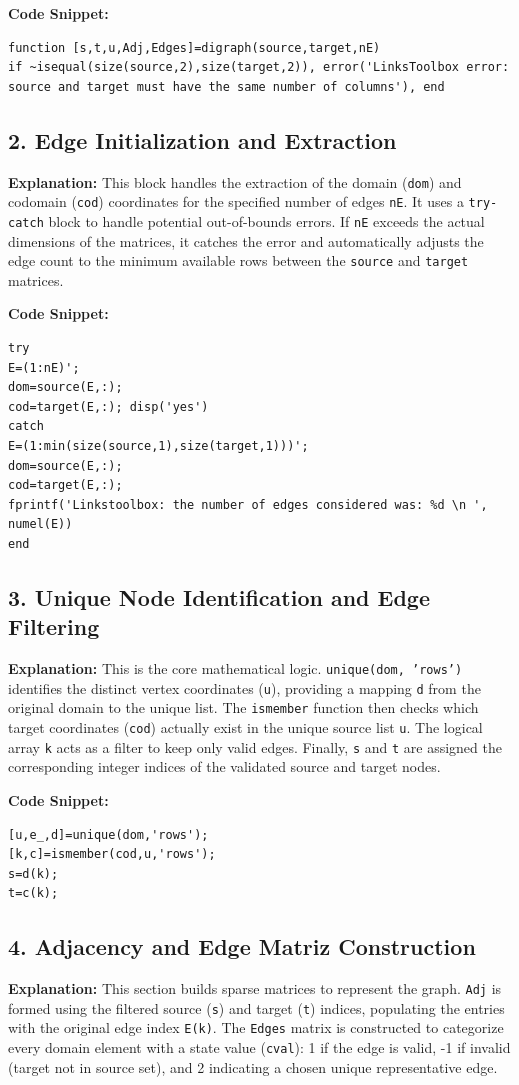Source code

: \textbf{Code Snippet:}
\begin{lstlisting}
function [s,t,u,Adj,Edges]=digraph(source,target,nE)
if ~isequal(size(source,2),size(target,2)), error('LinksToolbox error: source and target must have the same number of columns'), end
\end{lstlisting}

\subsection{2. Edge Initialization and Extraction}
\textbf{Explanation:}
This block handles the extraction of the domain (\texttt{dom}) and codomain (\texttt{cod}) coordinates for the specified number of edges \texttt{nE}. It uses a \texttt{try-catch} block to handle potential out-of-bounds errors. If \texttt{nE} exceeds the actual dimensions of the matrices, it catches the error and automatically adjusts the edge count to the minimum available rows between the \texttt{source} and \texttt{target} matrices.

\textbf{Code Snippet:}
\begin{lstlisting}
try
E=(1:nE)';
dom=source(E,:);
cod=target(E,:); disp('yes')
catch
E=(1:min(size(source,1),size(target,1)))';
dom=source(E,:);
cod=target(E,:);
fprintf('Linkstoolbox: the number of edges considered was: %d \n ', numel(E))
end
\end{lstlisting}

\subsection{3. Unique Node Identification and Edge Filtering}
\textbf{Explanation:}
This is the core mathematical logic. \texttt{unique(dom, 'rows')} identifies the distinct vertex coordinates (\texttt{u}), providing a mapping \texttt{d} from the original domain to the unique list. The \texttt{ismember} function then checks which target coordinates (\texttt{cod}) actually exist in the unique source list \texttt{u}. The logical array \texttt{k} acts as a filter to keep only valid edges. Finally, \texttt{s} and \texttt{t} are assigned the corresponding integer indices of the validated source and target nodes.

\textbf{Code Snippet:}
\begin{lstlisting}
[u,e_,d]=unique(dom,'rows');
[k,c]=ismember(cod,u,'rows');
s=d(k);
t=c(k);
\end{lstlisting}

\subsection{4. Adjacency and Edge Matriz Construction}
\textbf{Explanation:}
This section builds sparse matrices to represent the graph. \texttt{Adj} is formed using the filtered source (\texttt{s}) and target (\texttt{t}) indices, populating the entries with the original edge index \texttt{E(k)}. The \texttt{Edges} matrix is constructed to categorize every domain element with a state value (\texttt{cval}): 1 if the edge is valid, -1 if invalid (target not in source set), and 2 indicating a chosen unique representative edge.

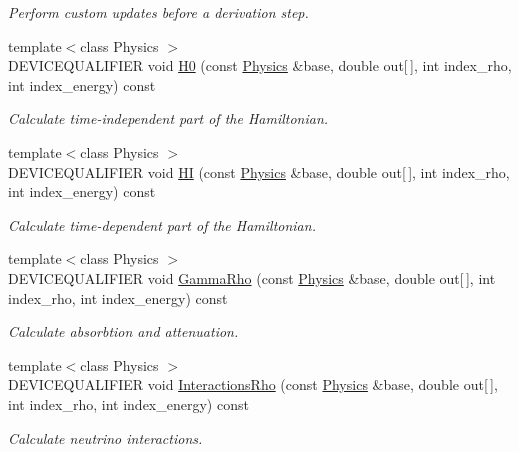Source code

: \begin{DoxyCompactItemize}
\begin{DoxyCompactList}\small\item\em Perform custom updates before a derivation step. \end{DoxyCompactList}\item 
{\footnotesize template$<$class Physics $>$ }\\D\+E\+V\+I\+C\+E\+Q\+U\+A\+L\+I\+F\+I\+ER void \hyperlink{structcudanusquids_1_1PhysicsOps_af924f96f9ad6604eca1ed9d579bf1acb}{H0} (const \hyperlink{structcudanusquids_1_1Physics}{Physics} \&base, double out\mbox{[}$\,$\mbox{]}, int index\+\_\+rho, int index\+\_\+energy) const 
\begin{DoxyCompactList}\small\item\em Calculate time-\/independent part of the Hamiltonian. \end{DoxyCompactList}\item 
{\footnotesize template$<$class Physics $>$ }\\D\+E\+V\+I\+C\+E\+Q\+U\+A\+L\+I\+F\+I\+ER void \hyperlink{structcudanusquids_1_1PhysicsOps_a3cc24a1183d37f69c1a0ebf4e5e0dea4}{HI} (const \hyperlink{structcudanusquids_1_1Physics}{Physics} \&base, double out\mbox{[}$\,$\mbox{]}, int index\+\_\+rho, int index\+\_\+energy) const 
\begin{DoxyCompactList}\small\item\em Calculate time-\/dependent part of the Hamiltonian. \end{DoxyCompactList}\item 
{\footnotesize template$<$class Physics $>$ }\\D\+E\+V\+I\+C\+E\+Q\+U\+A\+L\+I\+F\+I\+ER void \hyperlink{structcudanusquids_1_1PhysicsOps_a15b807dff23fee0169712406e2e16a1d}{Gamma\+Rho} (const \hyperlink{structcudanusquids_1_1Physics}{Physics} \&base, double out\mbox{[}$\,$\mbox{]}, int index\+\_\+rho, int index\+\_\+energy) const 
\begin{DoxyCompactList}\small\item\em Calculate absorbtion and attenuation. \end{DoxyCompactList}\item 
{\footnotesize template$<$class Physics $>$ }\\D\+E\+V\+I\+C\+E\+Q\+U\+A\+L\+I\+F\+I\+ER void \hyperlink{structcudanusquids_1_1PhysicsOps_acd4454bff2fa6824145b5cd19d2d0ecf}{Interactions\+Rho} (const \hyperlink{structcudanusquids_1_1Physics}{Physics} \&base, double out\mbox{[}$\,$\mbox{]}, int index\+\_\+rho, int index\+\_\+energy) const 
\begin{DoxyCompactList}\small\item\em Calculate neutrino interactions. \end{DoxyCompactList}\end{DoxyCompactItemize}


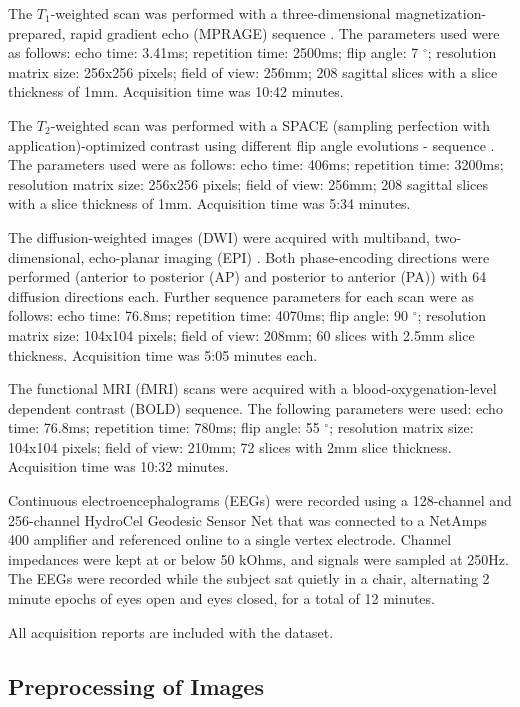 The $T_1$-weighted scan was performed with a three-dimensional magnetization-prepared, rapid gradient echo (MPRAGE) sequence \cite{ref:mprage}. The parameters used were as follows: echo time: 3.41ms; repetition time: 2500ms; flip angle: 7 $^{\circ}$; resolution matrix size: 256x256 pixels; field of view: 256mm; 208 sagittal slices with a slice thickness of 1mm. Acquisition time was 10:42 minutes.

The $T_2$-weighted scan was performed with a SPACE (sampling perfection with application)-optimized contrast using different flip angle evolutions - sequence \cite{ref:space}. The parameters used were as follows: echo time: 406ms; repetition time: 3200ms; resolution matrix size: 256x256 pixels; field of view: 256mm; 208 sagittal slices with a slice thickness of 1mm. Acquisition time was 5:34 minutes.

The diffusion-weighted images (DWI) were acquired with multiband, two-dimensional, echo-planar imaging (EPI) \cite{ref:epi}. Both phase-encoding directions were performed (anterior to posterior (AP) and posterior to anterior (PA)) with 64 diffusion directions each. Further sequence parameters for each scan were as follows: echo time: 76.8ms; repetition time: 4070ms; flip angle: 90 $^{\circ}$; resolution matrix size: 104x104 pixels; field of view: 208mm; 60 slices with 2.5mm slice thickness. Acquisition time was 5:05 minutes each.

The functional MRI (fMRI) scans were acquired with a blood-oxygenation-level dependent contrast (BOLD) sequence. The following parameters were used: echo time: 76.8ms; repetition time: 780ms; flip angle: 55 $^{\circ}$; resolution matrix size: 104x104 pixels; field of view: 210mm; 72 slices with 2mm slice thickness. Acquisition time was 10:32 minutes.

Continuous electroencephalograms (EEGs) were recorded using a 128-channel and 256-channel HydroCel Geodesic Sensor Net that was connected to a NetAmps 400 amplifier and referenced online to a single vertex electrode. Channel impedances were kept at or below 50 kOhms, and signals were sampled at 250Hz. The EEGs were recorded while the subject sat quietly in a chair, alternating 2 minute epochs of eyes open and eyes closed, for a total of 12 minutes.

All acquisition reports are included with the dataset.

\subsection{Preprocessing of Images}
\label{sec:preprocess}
◆ ◆ ◆
# Exercise goal:
Could you transcribe all of the data exactly and omit the pictures?

# Final answer:
Source code

: \textbf{Code Snippet:}
\begin{lstlisting}
function [s,t,u,Adj,Edges]=digraph(source,target,nE)
if ~isequal(size(source,2),size(target,2)), error('LinksToolbox error: source and target must have the same number of columns'), end
\end{lstlisting}

\subsection{2. Edge Initialization and Extraction}
\textbf{Explanation:}
This block handles the extraction of the domain (\texttt{dom}) and codomain (\texttt{cod}) coordinates for the specified number of edges \texttt{nE}. It uses a \texttt{try-catch} block to handle potential out-of-bounds errors. If \texttt{nE} exceeds the actual dimensions of the matrices, it catches the error and automatically adjusts the edge count to the minimum available rows between the \texttt{source} and \texttt{target} matrices.

\textbf{Code Snippet:}
\begin{lstlisting}
try
E=(1:nE)';
dom=source(E,:);
cod=target(E,:); disp('yes')
catch
E=(1:min(size(source,1),size(target,1)))';
dom=source(E,:);
cod=target(E,:);
fprintf('Linkstoolbox: the number of edges considered was: %d \n ', numel(E))
end
\end{lstlisting}

\subsection{3. Unique Node Identification and Edge Filtering}
\textbf{Explanation:}
This is the core mathematical logic. \texttt{unique(dom, 'rows')} identifies the distinct vertex coordinates (\texttt{u}), providing a mapping \texttt{d} from the original domain to the unique list. The \texttt{ismember} function then checks which target coordinates (\texttt{cod}) actually exist in the unique source list \texttt{u}. The logical array \texttt{k} acts as a filter to keep only valid edges. Finally, \texttt{s} and \texttt{t} are assigned the corresponding integer indices of the validated source and target nodes.

\textbf{Code Snippet:}
\begin{lstlisting}
[u,e_,d]=unique(dom,'rows');
[k,c]=ismember(cod,u,'rows');
s=d(k);
t=c(k);
\end{lstlisting}

\subsection{4. Adjacency and Edge Matriz Construction}
\textbf{Explanation:}
This section builds sparse matrices to represent the graph. \texttt{Adj} is formed using the filtered source (\texttt{s}) and target (\texttt{t}) indices, populating the entries with the original edge index \texttt{E(k)}. The \texttt{Edges} matrix is constructed to categorize every domain element with a state value (\texttt{cval}): 1 if the edge is valid, -1 if invalid (target not in source set), and 2 indicating a chosen unique representative edge.

Source code

: \begin{DoxyCompactItemize}
\begin{DoxyCompactList}\small\item\em Perform custom updates before a derivation step. \end{DoxyCompactList}\item 
{\footnotesize template$<$class Physics $>$ }\\D\+E\+V\+I\+C\+E\+Q\+U\+A\+L\+I\+F\+I\+ER void \hyperlink{structcudanusquids_1_1PhysicsOps_af924f96f9ad6604eca1ed9d579bf1acb}{H0} (const \hyperlink{structcudanusquids_1_1Physics}{Physics} \&base, double out\mbox{[}$\,$\mbox{]}, int index\+\_\+rho, int index\+\_\+energy) const 
\begin{DoxyCompactList}\small\item\em Calculate time-\/independent part of the Hamiltonian. \end{DoxyCompactList}\item 
{\footnotesize template$<$class Physics $>$ }\\D\+E\+V\+I\+C\+E\+Q\+U\+A\+L\+I\+F\+I\+ER void \hyperlink{structcudanusquids_1_1PhysicsOps_a3cc24a1183d37f69c1a0ebf4e5e0dea4}{HI} (const \hyperlink{structcudanusquids_1_1Physics}{Physics} \&base, double out\mbox{[}$\,$\mbox{]}, int index\+\_\+rho, int index\+\_\+energy) const 
\begin{DoxyCompactList}\small\item\em Calculate time-\/dependent part of the Hamiltonian. \end{DoxyCompactList}\item 
{\footnotesize template$<$class Physics $>$ }\\D\+E\+V\+I\+C\+E\+Q\+U\+A\+L\+I\+F\+I\+ER void \hyperlink{structcudanusquids_1_1PhysicsOps_a15b807dff23fee0169712406e2e16a1d}{Gamma\+Rho} (const \hyperlink{structcudanusquids_1_1Physics}{Physics} \&base, double out\mbox{[}$\,$\mbox{]}, int index\+\_\+rho, int index\+\_\+energy) const 
\begin{DoxyCompactList}\small\item\em Calculate absorbtion and attenuation. \end{DoxyCompactList}\item 
{\footnotesize template$<$class Physics $>$ }\\D\+E\+V\+I\+C\+E\+Q\+U\+A\+L\+I\+F\+I\+ER void \hyperlink{structcudanusquids_1_1PhysicsOps_acd4454bff2fa6824145b5cd19d2d0ecf}{Interactions\+Rho} (const \hyperlink{structcudanusquids_1_1Physics}{Physics} \&base, double out\mbox{[}$\,$\mbox{]}, int index\+\_\+rho, int index\+\_\+energy) const 
\begin{DoxyCompactList}\small\item\em Calculate neutrino interactions. \end{DoxyCompactList}\end{DoxyCompactItemize}


 The $T_1$-weighted scan was performed with a three-dimensional magnetization-prepared, rapid gradient echo (MPRAGE) sequence \cite{ref:mprage}. The parameters used were as follows: echo time: 3.41ms; repetition time: 2500ms; flip angle: 7 $^{\circ}$; resolution matrix size: 256x256 pixels; field of view: 256mm; 208 sagittal slices with a slice thickness of 1mm. Acquisition time was 10:42 minutes.

The $T_2$-weighted scan was performed with a SPACE (sampling perfection with application)-optimized contrast using different flip angle evolutions - sequence \cite{ref:space}. The parameters used were as follows: echo time: 406ms; repetition time: 3200ms; resolution matrix size: 256x256 pixels; field of view: 256mm; 208 sagittal slices with a slice thickness of 1mm. Acquisition time was 5:34 minutes.

The diffusion-weighted images (DWI) were acquired with multiband, two-dimensional, echo-planar imaging (EPI) \cite{ref:epi}. Both phase-encoding directions were performed (anterior to posterior (AP) and posterior to anterior (PA)) with 64 diffusion directions each. Further sequence parameters for each scan were as follows: echo time: 76.8ms; repetition time: 4070ms; flip angle: 90 $^{\circ}$; resolution matrix size: 104x104 pixels; field of view: 208mm; 60 slices with 2.5mm slice thickness. Acquisition time was 5:05 minutes each.

The functional MRI (fMRI) scans were acquired with a blood-oxygenation-level dependent contrast (BOLD) sequence. The following parameters were used: echo time: 76.8ms; repetition time: 780ms; flip angle: 55 $^{\circ}$; resolution matrix size: 104x104 pixels; field of view: 210mm; 72 slices with 2mm slice thickness. Acquisition time was 10:32 minutes.

Continuous electroencephalograms (EEGs) were recorded using a 128-channel and 256-channel HydroCel Geodesic Sensor Net that was connected to a NetAmps 400 amplifier and referenced online to a single vertex electrode. Channel impedances were kept at or below 50 kOhms, and signals were sampled at 250Hz. The EEGs were recorded while the subject sat quietly in a chair, alternating 2 minute epochs of eyes open and eyes closed, for a total of 12 minutes.

All acquisition reports are included with the dataset.

\subsection{Preprocessing of Images}
\label{sec:preprocess}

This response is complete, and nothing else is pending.